Ces craintes avaient été manifestées publiquement en décembre 2004 par le roi Abdallah II de Jordanie, qui avait mis en garde, dans une interview au quotidien américain Washington Post, contre l’avènement à Bagdad d’un gouvernement pro-iranien qui favoriserait la création d’un « croissant » régional sous influence chiite regroupant l’Iran, l’Irak, la Syrie et le Liban. La question est particulièrement importante pour les six monarchies du Golfe, toutes gouvernées par des sunnites, en raison de leur proximité avec l’Irak et parce que la population autochtone, estimée à environ 21 millions de personnes, comprend près de 12% de chiites.
Au Koweït, pays limitrophe de l’Irak, la proportion de chiites approche même du tiers. Le sujet est considéré comme tabou dans les milieux dirigeants et le silence est donc de rigueur. La semaine dernière, le chef de la diplomatie koweïtienne, cheikh Mohamed Sabah Al-Salem Al-Sabah, dont les propos étaient rapportés par l’agence Kuna, avait toutefois exprimé les craintes de son pays face au risque d’une résurgence du sectarisme, terme désignant dans sa bouche une affirmation du particularisme chiite.
Interrogé par la presse sur des déclarations de dirigeants chiites irakiens concernant l’établissement d’une région chiite dans le sud de l’Irak, cheikh Mohamed avait souligné que toute vision sectaire « inquiète non seulement le Koweït, mais tous les pays » de la région et recommandé à l’Irak de « ne pas s’engager dans cette voie dangereuse ». Le Centre d’études et de recherches stratégiques, basé à Abou Dhabi, a lui aussi mis en garde les Irakiens à ce sujet. « Le plus important pour les Irakiens, c’est de se débarrasser du sectarisme lié à des considérations chauvines, alors que la démocratie souhaitée leur recommande de chercher l’entente et l’acceptation de l’autre », soulignait-il récemment dans un éditorial sur son site internet. Dans son interview au Washington Post le 8 décembre, Abdallah II avait accusé le régime chiite iranien d’ingérence en Irak, affirmant que son but était d’obtenir la mise sur pied à Bagdad d’un gouvernement « qui soit très pro-iranien ».
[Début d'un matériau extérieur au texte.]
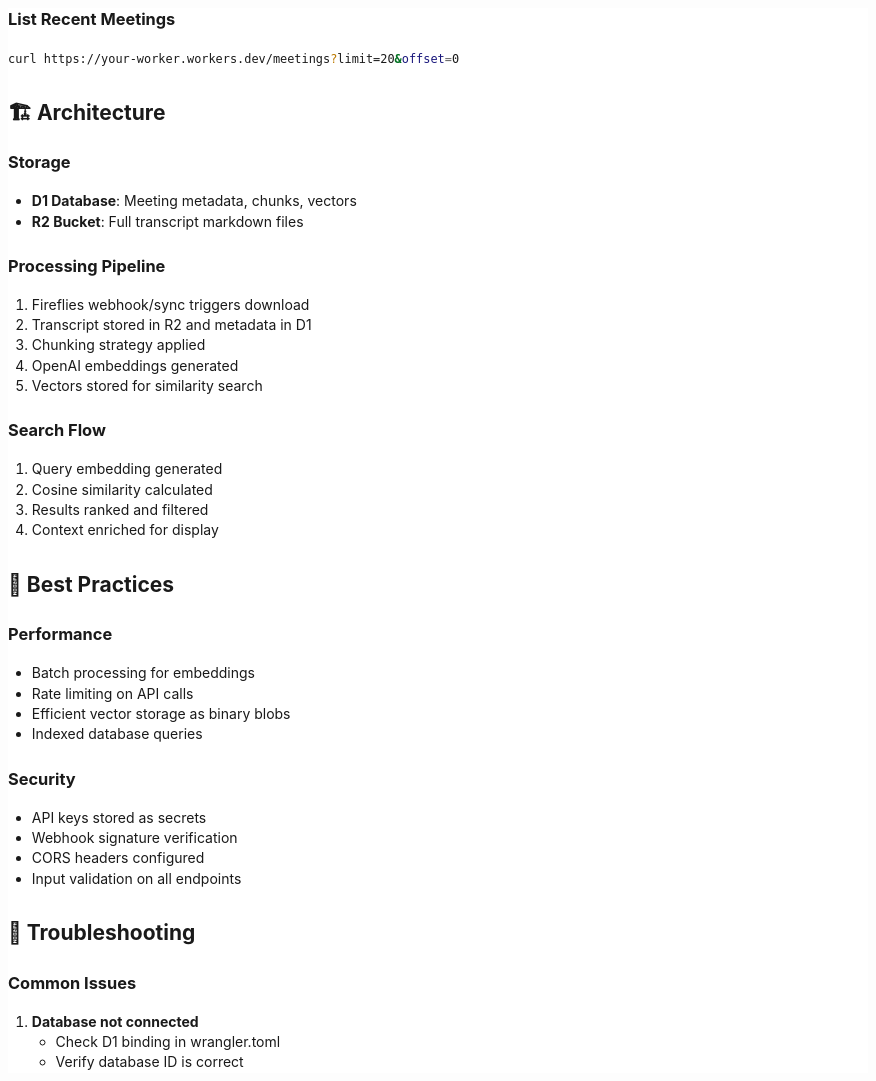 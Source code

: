 ### List Recent Meetings

```bash
curl https://your-worker.workers.dev/meetings?limit=20&offset=0
```

## 🏗️ Architecture

### Storage

- **D1 Database**: Meeting metadata, chunks, vectors
- **R2 Bucket**: Full transcript markdown files

### Processing Pipeline

1. Fireflies webhook/sync triggers download
2. Transcript stored in R2 and metadata in D1
3. Chunking strategy applied
4. OpenAI embeddings generated
5. Vectors stored for similarity search

### Search Flow

1. Query embedding generated
2. Cosine similarity calculated
3. Results ranked and filtered
4. Context enriched for display

## 🎯 Best Practices

### Performance

- Batch processing for embeddings
- Rate limiting on API calls
- Efficient vector storage as binary blobs
- Indexed database queries

### Security

- API keys stored as secrets
- Webhook signature verification
- CORS headers configured
- Input validation on all endpoints

## 🐛 Troubleshooting

### Common Issues

1. **Database not connected**
   - Check D1 binding in wrangler.toml
   - Verify database ID is correct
En réaction, l’Iran, qui se défend de s’ingérer dans les affaires de l’Irak, a annoncé dimanche que le chef de sa diplomatie, Kamal Kharazi, ne participerait pas à la conférence des pays voisins de l’Irak qui doit se tenir jeudi en Jordanie. Le ministre irakien de la Défense, Hazem Chaalane, qui avait accusé l’Iran d’être « l’ennemi le plus dangereux » de l’Irak, s’en est également pris violemment à la liste chiite aux élections irakiennes. « C’est une liste iranienne », a-t-il dit. Les Etats-Unis ne cachent pas non plus leur inquiétude d’un raz-de-marée chiite et cherchent à éviter une élection sans sunnites élus. Les chiites, majoritaires en Irak, sont les grands favoris du scrutin du 30 janvier, d’autant que la principale formation sunnite du pays, le Parti islamique irakien, s’est retiré de la course. La liste donnée favorite est celle présentée par le Conseil suprême de la révolution islamique en Irak, le principal parti chiite irakien. Des personnalités chiites dans les monarchies du Golfe soutiennent toutefois que les chiites ne représentent pas nécessairement un danger. Ainsi, le président de l’Association de l’entente nationale islamique, principal groupe d’opposition chiite à Bahreïn, cheikh Ali Salmane, interrogé par l’AFP, a estimé que la montée des chiites en Irak « n’a pas d’effet » négatif sur la région.
Cheikh Ali Al-Saffar, un éminent dirigeant chiite saoudien, estime que « les chiites dans le Golfe, à l’instar de leurs concitoyens, aspirent à la réforme politique, à l’élargisssement de la participation populaire et n’ont pas de visée (politique) spéciale ».